◆ **WORK ORDER**: Pull out each line of the data that includes the word "used".

[MATERIAL PROVIDED Boundary: Start]

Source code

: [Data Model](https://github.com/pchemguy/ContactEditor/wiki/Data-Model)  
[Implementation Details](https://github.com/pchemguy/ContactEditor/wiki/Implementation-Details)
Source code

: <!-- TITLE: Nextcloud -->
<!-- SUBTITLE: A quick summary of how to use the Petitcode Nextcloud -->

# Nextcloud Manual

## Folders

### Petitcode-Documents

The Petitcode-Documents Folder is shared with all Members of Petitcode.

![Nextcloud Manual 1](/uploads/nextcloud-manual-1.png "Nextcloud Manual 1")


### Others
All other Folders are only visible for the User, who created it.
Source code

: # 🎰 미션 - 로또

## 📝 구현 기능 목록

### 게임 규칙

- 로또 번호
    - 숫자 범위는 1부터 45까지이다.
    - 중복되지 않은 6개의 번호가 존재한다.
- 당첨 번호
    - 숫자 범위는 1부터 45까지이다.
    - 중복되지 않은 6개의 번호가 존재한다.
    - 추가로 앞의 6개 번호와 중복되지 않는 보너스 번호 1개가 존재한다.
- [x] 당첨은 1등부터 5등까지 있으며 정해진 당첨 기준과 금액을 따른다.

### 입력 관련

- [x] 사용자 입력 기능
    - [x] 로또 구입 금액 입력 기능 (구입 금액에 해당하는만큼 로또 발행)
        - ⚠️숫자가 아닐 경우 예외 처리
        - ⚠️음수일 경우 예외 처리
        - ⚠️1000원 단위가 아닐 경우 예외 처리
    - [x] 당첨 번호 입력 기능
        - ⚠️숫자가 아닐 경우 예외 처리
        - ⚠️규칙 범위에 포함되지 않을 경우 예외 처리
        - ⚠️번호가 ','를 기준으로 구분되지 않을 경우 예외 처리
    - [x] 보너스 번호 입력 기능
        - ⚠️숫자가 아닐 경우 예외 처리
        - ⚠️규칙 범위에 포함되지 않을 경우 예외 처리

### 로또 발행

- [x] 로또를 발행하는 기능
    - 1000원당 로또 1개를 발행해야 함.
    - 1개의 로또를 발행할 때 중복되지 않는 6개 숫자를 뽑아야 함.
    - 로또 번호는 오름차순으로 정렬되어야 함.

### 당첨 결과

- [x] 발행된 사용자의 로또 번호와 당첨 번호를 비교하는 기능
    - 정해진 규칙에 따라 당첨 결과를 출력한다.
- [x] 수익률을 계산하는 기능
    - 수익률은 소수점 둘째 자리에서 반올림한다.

[MATERIAL PROVIDED Boundary: End]
[MATERIAL PROVIDED Boundary: Start]

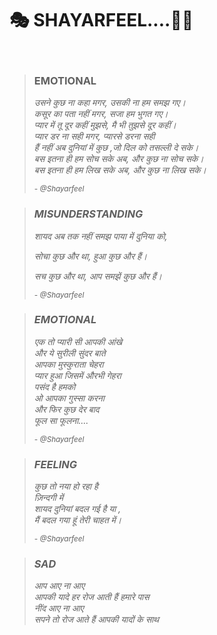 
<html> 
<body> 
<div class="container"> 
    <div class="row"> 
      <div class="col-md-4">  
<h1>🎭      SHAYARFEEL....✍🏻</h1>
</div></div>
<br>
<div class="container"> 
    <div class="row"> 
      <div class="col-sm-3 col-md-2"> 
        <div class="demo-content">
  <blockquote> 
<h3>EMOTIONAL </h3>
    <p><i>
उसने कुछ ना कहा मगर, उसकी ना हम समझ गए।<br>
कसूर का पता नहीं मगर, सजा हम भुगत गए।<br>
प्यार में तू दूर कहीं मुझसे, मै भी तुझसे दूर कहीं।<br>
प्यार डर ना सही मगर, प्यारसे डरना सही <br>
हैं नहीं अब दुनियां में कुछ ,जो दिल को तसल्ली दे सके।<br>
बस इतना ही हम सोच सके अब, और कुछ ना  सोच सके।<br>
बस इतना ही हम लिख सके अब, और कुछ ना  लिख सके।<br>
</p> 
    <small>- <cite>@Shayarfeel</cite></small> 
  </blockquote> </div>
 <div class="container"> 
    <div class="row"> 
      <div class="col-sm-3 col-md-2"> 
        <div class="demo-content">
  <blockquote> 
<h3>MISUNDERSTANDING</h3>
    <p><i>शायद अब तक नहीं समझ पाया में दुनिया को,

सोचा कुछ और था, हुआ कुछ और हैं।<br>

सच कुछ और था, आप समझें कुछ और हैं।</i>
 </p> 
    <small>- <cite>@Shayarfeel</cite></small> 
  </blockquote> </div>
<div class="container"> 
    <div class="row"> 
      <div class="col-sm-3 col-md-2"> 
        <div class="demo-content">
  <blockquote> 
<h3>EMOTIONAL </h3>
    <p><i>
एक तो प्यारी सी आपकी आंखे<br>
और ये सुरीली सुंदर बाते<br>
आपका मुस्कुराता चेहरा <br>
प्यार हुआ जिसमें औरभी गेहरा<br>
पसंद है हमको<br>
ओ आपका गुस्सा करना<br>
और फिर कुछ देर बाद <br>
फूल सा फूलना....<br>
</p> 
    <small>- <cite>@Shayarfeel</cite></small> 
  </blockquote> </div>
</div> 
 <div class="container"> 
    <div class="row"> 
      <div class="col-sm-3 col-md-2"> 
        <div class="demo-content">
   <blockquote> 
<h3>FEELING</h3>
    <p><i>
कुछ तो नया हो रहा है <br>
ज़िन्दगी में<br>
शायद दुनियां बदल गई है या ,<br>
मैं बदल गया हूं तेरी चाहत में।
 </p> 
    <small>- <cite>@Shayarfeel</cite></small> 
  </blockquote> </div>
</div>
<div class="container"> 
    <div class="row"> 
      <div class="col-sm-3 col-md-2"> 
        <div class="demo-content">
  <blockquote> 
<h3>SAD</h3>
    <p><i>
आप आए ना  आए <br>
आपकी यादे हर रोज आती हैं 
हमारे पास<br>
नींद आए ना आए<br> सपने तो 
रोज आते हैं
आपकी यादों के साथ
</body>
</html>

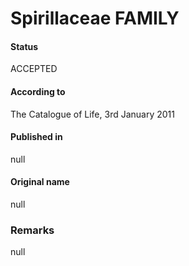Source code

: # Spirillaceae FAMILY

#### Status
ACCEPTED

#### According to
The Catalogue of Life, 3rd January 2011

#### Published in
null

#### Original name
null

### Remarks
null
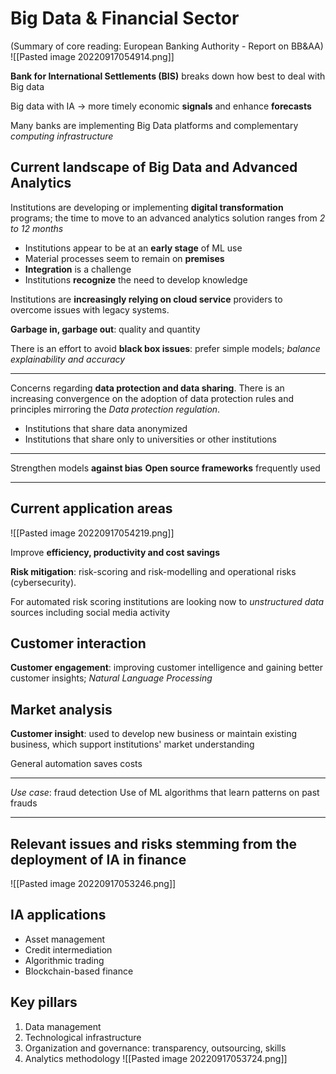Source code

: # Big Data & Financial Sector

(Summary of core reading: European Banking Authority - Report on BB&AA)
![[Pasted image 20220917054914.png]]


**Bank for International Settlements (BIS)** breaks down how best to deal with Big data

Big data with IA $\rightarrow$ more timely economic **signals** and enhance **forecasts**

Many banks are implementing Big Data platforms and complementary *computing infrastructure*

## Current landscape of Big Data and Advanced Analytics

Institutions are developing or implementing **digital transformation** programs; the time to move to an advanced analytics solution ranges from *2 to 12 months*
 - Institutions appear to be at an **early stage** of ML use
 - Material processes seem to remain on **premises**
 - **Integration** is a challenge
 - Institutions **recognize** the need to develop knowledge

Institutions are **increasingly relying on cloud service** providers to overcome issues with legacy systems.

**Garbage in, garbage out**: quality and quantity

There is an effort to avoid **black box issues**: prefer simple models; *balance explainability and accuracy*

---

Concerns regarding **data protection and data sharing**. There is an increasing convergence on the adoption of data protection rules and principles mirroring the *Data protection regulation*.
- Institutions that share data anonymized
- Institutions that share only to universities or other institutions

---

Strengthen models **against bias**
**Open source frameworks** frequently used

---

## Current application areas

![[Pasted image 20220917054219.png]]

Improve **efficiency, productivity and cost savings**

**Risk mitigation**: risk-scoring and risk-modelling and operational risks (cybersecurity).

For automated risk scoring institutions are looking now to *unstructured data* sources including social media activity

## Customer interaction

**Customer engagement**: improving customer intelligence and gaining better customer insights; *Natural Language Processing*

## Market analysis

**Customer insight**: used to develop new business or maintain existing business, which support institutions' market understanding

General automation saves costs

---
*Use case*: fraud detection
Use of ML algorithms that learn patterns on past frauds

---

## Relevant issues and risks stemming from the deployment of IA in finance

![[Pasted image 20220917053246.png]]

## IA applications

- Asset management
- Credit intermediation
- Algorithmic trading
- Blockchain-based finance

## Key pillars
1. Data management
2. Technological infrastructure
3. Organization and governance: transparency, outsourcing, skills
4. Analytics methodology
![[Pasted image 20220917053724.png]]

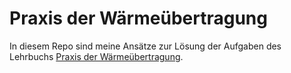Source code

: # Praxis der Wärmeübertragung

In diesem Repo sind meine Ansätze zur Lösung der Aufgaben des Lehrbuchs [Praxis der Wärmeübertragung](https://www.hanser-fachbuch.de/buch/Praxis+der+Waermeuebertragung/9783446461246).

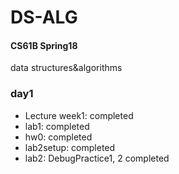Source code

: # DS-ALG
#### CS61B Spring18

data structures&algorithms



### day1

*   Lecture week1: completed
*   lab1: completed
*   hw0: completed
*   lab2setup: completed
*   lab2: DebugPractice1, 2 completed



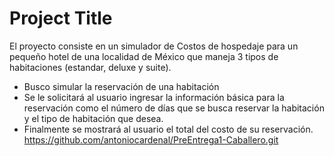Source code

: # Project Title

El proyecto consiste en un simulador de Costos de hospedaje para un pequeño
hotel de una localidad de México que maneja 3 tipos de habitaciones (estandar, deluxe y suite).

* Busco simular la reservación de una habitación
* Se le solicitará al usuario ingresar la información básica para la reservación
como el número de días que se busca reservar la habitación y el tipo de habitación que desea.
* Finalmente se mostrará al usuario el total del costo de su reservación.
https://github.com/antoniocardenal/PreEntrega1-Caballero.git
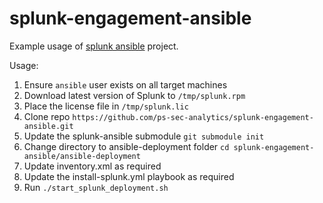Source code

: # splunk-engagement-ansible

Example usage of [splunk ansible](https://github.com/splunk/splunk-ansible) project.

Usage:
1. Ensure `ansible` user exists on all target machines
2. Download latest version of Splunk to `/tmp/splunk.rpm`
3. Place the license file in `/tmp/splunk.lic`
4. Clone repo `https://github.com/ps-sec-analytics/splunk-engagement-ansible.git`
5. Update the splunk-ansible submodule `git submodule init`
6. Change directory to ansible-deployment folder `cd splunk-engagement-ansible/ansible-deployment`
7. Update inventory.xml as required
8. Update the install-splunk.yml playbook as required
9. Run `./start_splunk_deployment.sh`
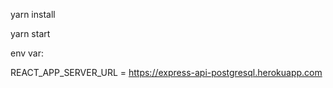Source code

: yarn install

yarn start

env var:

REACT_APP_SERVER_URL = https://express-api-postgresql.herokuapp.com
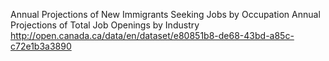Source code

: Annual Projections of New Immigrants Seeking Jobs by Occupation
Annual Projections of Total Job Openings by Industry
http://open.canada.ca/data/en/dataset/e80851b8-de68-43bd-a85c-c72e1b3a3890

[MATERIAL PROVIDED Boundary: End]

◆ **RESULT**:
**Open source frameworks** frequently used
**Customer insight**: used to develop new business or maintain existing business, which support institutions' market understanding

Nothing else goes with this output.